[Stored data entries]
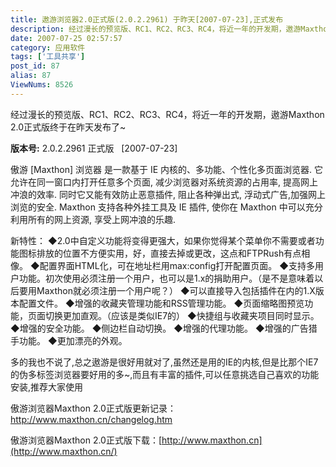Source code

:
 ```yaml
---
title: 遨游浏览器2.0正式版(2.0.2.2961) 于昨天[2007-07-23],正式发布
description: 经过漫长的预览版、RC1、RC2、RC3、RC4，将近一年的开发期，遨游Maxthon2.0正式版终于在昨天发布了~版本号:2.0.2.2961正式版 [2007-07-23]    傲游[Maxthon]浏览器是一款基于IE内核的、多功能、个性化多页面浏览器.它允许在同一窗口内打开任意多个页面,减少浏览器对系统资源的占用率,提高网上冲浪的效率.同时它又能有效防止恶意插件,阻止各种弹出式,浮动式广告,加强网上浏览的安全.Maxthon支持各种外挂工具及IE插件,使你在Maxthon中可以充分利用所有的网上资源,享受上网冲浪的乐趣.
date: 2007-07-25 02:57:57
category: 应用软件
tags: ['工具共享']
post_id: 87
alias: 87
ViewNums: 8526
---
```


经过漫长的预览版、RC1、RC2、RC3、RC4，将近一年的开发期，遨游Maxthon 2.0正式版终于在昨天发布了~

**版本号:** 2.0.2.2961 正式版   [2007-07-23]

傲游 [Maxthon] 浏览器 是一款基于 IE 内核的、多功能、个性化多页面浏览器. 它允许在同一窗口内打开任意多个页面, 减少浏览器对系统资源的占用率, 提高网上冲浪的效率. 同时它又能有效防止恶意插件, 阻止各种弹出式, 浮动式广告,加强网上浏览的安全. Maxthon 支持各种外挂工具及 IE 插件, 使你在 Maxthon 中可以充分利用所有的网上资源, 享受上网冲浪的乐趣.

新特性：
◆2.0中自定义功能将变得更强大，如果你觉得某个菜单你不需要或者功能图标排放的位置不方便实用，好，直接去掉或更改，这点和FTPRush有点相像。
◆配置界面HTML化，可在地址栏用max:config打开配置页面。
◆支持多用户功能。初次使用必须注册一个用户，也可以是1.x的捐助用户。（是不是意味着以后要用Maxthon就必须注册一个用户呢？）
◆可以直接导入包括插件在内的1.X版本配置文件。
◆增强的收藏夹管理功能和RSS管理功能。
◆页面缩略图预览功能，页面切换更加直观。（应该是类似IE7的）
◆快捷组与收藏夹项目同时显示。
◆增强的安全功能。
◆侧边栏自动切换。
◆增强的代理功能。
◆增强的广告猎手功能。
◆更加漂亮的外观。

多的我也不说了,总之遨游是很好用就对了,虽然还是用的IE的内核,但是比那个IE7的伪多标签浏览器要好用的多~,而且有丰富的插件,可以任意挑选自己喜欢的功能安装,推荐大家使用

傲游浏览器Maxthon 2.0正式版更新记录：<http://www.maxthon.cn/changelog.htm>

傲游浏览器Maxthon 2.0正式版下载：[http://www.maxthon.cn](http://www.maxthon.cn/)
==
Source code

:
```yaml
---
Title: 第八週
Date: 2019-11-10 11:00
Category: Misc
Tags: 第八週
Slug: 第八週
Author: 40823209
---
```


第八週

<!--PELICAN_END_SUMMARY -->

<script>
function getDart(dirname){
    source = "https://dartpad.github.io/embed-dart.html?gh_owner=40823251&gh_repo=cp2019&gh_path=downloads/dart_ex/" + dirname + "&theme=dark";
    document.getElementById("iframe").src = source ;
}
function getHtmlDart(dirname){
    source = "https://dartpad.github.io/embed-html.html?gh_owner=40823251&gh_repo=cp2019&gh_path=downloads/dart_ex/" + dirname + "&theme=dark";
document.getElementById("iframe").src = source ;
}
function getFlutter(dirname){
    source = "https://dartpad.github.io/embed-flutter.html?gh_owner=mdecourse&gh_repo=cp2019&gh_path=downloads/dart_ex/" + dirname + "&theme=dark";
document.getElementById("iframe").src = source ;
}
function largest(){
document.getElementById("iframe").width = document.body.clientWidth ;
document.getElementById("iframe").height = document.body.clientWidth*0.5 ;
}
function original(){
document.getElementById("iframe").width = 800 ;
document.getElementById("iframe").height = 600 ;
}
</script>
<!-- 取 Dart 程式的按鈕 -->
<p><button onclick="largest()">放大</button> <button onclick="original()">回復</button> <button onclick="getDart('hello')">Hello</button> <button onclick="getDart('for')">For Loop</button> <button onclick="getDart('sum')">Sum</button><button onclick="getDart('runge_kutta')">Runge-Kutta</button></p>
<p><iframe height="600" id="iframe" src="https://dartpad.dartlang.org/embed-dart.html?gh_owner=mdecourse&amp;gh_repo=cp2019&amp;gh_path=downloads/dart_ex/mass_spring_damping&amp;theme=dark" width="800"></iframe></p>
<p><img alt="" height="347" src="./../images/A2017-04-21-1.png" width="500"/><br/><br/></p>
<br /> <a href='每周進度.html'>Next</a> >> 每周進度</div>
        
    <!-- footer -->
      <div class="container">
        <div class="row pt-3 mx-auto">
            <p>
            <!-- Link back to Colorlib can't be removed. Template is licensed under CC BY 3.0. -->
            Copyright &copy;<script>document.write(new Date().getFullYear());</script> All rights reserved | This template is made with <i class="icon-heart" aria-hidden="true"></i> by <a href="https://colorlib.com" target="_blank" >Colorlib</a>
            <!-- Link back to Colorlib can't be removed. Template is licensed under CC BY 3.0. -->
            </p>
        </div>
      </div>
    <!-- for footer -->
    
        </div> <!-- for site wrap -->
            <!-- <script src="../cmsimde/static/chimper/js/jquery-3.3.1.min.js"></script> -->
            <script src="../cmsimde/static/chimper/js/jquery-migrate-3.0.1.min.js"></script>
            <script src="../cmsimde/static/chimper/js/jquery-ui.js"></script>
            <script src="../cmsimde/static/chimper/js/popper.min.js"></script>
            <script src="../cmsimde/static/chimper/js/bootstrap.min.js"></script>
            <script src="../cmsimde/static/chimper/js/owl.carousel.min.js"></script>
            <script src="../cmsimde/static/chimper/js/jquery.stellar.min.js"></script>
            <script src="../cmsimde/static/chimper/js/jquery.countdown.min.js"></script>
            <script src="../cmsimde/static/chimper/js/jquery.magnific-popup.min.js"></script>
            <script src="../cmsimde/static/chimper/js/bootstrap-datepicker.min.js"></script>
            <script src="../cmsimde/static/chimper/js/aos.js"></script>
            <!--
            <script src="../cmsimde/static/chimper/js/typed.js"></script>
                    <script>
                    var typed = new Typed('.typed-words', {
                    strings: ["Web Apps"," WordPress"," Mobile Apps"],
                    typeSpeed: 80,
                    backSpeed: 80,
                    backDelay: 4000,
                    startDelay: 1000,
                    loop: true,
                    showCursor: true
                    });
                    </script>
...
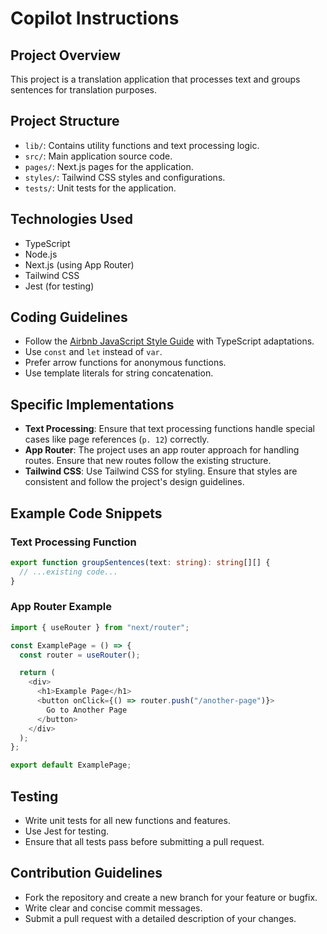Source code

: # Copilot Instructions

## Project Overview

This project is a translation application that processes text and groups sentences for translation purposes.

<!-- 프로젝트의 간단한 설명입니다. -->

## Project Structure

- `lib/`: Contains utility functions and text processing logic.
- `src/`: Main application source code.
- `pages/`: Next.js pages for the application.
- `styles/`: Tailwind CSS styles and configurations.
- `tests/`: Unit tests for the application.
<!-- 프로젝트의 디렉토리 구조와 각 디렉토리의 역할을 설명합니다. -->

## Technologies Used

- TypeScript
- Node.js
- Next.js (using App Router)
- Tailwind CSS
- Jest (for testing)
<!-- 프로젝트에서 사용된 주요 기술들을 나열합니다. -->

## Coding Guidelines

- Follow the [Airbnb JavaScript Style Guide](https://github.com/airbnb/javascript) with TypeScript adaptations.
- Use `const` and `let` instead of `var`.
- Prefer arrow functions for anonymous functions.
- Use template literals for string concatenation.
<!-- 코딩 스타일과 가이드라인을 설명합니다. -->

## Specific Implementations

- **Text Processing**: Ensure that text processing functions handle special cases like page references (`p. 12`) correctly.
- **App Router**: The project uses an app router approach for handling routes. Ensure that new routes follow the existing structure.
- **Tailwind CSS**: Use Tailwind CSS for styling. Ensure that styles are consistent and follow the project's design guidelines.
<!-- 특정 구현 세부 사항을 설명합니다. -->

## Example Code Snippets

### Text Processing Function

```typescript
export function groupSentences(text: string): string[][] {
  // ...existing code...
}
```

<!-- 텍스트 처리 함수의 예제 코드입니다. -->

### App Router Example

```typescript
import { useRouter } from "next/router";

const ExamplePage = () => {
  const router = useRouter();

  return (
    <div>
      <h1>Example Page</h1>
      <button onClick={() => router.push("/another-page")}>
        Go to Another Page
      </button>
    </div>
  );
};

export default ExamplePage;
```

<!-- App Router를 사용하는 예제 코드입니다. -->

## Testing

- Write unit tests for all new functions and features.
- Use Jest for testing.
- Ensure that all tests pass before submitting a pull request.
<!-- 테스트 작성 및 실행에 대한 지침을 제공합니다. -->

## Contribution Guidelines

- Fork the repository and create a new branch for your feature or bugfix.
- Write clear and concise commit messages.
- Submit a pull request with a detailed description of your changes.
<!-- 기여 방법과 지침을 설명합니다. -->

#### Description of the task:
Take the lines above from the one containing "## Technologies Used" to the one containing "- Prefer arrow" and retype them exactly, both ends included, with nothing added.

#### The answer:
## Technologies Used

- TypeScript
- Node.js
- Next.js (using App Router)
- Tailwind CSS
- Jest (for testing)
<!-- 프로젝트에서 사용된 주요 기술들을 나열합니다. -->

## Coding Guidelines

- Follow the [Airbnb JavaScript Style Guide](https://github.com/airbnb/javascript) with TypeScript adaptations.
- Use `const` and `let` instead of `var`.
- Prefer arrow functions for anonymous functions.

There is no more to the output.